Thanks largely to DeVante Parker’s forever-tweaked hamstring, it’s hard to figure out who among Miami’s wideouts is going to see a decent share of the weekly targets. Parker leads the group with an 18% target share; Isaiah Ford is second with 16%; Preston Williams is third with 15%. It’s not ideal. That’s why Gesicki might be the best run-back play against the Seahawks in Week 4. He’s seen 20% of the Dolphins’ targets even after a slow Week 3 in which Ryan Fitzpatrick targeted his tight end just three times. In runaway negative game script, like the Dolphins could see against Seattle’s new air raid attack, Gesicki could be the primary beneficiary of a sped-up, pass-heavy Miami offense.

Gesicki functions as a big wideout for the Dolphins, running 78.8% of his routes from the slot and getting almost all of his targets that way. Meanwhile, Seattle cornerback Ugo Amadi has been burned in slot coverage this season. Amadi has been targeted 16 times, allowing 11 receptions for a nice 69 yards. Another Seahawks slot corner, Marquise Blair, has seen seven of eight targets against him completed for 92 yards and a touchdown. It’s a matchup that overwhelmingly favors Gesicki and one that could matter a whole lot for fantasy purposes if (when) the Dolphins face a deficit in Week 4.

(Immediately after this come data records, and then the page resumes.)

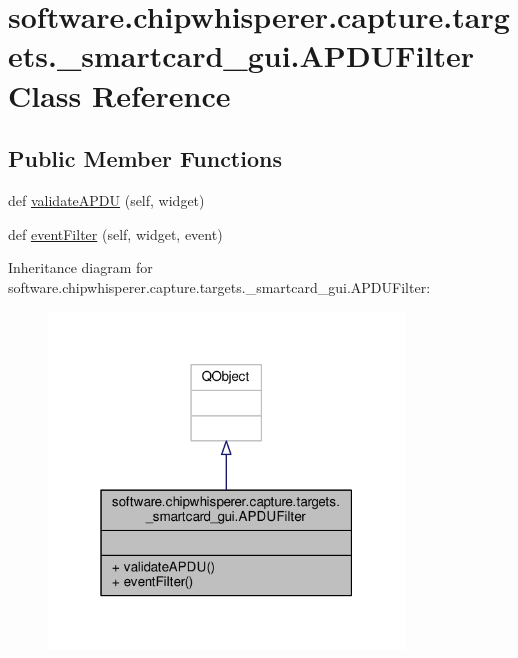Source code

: \hypertarget{classsoftware_1_1chipwhisperer_1_1capture_1_1targets_1_1__smartcard__gui_1_1APDUFilter}{}\section{software.\+chipwhisperer.\+capture.\+targets.\+\_\+smartcard\+\_\+gui.\+A\+P\+D\+U\+Filter Class Reference}
\label{classsoftware_1_1chipwhisperer_1_1capture_1_1targets_1_1__smartcard__gui_1_1APDUFilter}
\subsection*{Public Member Functions}
\begin{DoxyCompactItemize}
\item 
def \hyperlink{classsoftware_1_1chipwhisperer_1_1capture_1_1targets_1_1__smartcard__gui_1_1APDUFilter_a7aae8aefbdc9d2d54c5d57c5d36e35f4}{validate\+A\+P\+D\+U} (self, widget)
\item 
def \hyperlink{classsoftware_1_1chipwhisperer_1_1capture_1_1targets_1_1__smartcard__gui_1_1APDUFilter_ab2fcf21f946b41b580b2ec0567988b2b}{event\+Filter} (self, widget, event)
\end{DoxyCompactItemize}


Inheritance diagram for software.\+chipwhisperer.\+capture.\+targets.\+\_\+smartcard\+\_\+gui.\+A\+P\+D\+U\+Filter\+:\nopagebreak
\begin{figure}[H]
\begin{center}
\leavevmode
\includegraphics[width=268pt]{db/ddf/classsoftware_1_1chipwhisperer_1_1capture_1_1targets_1_1__smartcard__gui_1_1APDUFilter__inherit__graph}
\end{center}
\end{figure}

Cleveland Browns (-4.5) @ Dallas Cowboys - O/U 56

QB Dak Prescott, Cowboys ($8,200 FD/$7,200 DK)

TE Dalton Schultz, Cowboys ($4,900 FD/$4,300 DK)

RB Kareem Hunt, Browns ($5,900 FD/$6,200 DK)

The idea here, simply put, is to take advantage of the Browns’ main defensive weakness while banking on negative game script usage for an excellent pass-catching running back in a game with a wonderfully inflated over-under.

The glaringly obvious deficiencies of the Dallas defense mean Prescott and the Cowboys offense will have to keep its proverbial foot on the proverbial gas all season. Hair-on-fire shootouts will be the norm for much of this season in Dallas. That’s why the Cowboys average a league-high 76.7 offensive plays per game. Prescott, with 922 passing yards and four touchdown tosses over the past two weeks, has a mouth-watering ceiling against Cleveland. Only eight teams have allowed more passing yardage than the Browns.

Schultz this week gets one of the best tight end matchups we could ask for. With 16 targets (16% of the Cowboys’ target share) over his two games as a starter, Schultz squares off against a Cleveland defense allowing 26% of targets go to tight ends—the fifth-highest rate in the league. That’s 31 tight end targets over three weeks. Only the Saints and Falcons have allowed more tight end receptions than the Browns.

The Browns have struggled to fill injury gaps at safety and linebacker, leaving backups and special team players to cover enemy tight ends. Cleveland’s defense has had particular trouble against pass catchers in the slot (hello CeeDee Lamb), and Schultz has more slot targets over the past two weeks than all but three tight ends. Reasonably priced on both sites, Schultz could have a day against the Browns.

Last season, we saw the Browns’ offense operate plenty in negative game script. Kareem Hunt almost always emerged as the top back in those situations, playing more snaps than Nick Chubb and running more routes. Hunt has 11 targets to Chubb’s three targets through three weeks. The backs’ total opportunity (rushes plus targets) is shockingly close: Chubb has 31% while Hunt has 28%. Hunt, $800 cheaper on DraftKings (and its full PPR scoring) with a projected ceiling of 0.8 points below Chubb, is the play in what looks to be a high scoring game that could feature plenty of passing.

Chubb would make for the more logical play if you like the Browns to outperform the spread and seize game script against Dallas. Hunt missed practice Wednesday with a foot injury. If he were to miss this week's game, Chubb would probably absorb most of the backfield targets, making him a perfect player to stack alongside Prescott and a Dallas pass-catcher or two.